- **SUPPLIED MATERIAL**

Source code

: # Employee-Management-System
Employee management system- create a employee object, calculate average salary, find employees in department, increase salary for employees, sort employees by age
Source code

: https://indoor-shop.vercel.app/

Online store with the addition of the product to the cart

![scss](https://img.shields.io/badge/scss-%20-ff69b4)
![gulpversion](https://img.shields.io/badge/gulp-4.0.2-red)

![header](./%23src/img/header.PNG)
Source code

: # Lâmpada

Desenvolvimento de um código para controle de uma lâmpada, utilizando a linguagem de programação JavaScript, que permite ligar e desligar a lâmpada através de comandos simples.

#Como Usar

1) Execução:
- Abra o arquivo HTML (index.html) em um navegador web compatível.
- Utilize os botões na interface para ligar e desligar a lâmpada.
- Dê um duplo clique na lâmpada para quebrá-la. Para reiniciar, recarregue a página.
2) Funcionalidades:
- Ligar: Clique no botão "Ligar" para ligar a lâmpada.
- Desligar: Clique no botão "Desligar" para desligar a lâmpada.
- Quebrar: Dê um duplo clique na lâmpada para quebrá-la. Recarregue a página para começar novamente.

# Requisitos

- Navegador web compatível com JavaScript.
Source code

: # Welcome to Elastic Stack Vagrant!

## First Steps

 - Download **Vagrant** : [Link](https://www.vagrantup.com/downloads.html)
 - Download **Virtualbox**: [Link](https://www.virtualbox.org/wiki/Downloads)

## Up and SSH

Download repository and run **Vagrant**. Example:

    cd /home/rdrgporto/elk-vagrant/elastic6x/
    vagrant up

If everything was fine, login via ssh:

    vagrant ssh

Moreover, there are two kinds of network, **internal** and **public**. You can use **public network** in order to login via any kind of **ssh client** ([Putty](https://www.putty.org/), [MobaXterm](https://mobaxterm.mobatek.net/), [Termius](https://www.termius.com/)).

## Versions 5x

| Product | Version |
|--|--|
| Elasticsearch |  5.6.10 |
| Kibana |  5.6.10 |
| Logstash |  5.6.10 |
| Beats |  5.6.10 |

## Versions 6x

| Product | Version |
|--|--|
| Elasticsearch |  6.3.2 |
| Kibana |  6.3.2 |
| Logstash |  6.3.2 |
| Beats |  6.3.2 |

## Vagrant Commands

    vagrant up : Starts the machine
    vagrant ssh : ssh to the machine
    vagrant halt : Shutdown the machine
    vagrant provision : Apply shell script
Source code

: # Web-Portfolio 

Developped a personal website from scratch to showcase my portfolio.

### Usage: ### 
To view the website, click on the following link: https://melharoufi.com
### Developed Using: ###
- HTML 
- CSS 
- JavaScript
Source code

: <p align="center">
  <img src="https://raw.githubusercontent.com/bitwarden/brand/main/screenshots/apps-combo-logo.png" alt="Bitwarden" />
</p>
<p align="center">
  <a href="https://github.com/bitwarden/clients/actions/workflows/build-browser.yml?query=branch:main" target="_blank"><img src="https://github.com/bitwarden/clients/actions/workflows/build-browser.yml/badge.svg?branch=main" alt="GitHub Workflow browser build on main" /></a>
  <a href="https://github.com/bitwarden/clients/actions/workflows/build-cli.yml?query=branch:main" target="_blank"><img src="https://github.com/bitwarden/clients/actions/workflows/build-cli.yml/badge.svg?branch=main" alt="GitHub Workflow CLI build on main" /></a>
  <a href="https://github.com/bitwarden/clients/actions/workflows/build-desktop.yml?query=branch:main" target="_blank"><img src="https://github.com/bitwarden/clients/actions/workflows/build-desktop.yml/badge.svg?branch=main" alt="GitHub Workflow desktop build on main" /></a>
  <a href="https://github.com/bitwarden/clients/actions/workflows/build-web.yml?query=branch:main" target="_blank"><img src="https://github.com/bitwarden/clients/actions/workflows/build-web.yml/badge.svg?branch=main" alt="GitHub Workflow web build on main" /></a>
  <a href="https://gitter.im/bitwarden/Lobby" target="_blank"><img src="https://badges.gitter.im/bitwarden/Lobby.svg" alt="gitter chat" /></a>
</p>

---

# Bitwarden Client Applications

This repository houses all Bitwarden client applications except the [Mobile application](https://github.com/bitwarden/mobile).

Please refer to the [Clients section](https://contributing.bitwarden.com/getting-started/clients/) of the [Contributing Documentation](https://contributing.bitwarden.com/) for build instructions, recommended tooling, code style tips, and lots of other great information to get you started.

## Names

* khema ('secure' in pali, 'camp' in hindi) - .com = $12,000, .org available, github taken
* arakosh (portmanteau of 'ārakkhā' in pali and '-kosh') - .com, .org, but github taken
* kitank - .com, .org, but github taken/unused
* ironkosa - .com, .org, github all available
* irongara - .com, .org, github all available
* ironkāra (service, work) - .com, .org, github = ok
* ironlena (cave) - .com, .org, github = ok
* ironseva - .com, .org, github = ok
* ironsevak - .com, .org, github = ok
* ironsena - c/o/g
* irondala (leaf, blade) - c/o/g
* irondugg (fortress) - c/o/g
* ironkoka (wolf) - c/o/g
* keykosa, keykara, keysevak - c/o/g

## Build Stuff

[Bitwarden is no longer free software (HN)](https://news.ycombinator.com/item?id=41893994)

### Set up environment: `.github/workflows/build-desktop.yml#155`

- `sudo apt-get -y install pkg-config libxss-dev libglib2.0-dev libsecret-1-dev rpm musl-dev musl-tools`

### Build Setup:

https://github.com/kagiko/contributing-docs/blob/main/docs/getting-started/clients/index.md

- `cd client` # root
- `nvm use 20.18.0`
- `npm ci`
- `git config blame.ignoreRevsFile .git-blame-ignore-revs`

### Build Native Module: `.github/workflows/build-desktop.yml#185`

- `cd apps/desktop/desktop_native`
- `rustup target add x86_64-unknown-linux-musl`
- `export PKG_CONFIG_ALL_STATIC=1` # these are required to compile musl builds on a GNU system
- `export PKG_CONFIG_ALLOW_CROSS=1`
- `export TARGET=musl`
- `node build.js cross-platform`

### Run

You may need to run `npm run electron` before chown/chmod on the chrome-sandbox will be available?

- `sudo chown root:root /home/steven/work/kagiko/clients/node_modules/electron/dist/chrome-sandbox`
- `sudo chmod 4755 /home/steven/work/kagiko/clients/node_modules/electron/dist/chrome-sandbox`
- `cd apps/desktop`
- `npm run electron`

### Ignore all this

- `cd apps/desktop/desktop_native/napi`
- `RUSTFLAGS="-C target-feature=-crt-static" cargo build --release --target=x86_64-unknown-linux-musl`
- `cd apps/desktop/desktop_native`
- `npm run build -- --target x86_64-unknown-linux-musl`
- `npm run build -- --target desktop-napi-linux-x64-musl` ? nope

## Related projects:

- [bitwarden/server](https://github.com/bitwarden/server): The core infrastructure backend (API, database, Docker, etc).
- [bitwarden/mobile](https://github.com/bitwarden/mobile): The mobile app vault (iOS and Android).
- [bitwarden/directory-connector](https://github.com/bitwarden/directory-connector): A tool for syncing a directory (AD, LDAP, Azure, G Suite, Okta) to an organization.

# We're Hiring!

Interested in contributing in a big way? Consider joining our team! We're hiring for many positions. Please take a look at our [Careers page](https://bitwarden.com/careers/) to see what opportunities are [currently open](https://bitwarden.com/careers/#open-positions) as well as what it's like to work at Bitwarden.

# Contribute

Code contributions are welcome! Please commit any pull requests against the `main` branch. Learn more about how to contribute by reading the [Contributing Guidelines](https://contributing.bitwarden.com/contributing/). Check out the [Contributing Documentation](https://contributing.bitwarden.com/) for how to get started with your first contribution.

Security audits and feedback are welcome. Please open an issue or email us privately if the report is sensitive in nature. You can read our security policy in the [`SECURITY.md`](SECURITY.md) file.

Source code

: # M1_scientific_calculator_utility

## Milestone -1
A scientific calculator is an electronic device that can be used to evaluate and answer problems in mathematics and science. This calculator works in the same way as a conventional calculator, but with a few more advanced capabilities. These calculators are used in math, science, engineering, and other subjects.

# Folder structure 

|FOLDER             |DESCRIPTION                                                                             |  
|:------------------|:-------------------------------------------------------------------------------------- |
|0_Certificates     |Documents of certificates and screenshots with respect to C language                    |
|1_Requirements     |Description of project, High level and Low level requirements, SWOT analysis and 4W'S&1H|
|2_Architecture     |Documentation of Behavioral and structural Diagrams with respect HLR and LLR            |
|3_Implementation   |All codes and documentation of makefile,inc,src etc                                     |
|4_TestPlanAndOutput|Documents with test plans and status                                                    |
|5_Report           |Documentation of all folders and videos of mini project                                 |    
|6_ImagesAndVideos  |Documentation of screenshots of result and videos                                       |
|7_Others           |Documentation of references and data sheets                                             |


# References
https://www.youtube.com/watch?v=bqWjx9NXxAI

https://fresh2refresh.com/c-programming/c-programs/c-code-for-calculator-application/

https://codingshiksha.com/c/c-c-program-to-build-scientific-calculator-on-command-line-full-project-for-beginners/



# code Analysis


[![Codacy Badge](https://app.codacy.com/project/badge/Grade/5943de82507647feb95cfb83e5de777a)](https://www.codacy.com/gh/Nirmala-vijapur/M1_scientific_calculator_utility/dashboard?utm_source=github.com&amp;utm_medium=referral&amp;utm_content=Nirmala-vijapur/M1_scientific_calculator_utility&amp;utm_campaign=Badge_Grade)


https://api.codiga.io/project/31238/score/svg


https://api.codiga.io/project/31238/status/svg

- **REQUIRED WORK**
Lines in the data that include the word "apps" should all be copied.

- **RESULT**
  <img src="https://raw.githubusercontent.com/bitwarden/brand/main/screenshots/apps-combo-logo.png" alt="Bitwarden" />
- `cd apps/desktop/desktop_native`
- `cd apps/desktop`
- `cd apps/desktop/desktop_native/napi`
- `cd apps/desktop/desktop_native`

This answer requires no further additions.